[Records for this exercise — start]

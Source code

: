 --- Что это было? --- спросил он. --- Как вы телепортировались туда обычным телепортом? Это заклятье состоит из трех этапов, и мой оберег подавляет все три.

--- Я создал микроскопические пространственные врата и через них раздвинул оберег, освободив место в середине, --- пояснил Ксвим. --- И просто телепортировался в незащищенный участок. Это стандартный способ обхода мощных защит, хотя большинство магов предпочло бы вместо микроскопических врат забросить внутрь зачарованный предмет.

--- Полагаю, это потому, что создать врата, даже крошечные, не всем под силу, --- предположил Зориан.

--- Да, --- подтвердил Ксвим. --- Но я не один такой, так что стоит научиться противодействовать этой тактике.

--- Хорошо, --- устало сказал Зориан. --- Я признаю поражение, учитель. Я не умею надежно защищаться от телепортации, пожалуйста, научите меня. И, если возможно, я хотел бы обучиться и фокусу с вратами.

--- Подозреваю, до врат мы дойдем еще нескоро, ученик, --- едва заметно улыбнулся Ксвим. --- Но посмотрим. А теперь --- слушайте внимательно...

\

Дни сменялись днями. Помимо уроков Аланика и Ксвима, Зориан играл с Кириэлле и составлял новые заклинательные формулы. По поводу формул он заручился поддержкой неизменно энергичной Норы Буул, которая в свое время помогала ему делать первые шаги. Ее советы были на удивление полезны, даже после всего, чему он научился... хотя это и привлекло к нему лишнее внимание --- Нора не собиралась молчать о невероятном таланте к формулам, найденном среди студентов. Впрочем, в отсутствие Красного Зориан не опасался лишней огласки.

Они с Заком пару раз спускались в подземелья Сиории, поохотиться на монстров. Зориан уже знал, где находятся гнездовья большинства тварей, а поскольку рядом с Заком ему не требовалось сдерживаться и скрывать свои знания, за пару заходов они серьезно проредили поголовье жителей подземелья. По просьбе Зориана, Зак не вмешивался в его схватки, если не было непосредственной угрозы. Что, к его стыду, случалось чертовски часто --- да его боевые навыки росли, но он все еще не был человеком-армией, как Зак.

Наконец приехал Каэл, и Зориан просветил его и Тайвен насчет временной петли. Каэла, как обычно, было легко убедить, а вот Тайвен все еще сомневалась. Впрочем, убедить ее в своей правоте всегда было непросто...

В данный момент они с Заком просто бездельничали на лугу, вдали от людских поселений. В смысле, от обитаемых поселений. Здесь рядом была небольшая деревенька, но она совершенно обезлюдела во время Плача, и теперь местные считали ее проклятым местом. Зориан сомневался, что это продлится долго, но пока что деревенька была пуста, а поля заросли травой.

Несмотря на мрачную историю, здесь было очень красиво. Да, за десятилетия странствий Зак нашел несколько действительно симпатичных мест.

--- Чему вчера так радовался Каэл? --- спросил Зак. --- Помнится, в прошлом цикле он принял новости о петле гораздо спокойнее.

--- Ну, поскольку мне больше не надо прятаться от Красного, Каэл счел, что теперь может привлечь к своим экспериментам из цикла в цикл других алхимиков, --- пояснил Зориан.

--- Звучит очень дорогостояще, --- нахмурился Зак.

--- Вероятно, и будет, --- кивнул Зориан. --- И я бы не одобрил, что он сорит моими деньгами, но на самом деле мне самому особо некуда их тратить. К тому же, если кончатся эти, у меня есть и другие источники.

[Records for this exercise — finish]

- [Problem]: Go through the listing above and return every line where the word "Впрочем" occurs.

- [The completed task]:
Дни сменялись днями. Помимо уроков Аланика и Ксвима, Зориан играл с Кириэлле и составлял новые заклинательные формулы. По поводу формул он заручился поддержкой неизменно энергичной Норы Буул, которая в свое время помогала ему делать первые шаги. Ее советы были на удивление полезны, даже после всего, чему он научился... хотя это и привлекло к нему лишнее внимание --- Нора не собиралась молчать о невероятном таланте к формулам, найденном среди студентов. Впрочем, в отсутствие Красного Зориан не опасался лишней огласки.
Наконец приехал Каэл, и Зориан просветил его и Тайвен насчет временной петли. Каэла, как обычно, было легко убедить, а вот Тайвен все еще сомневалась. Впрочем, убедить ее в своей правоте всегда было непросто...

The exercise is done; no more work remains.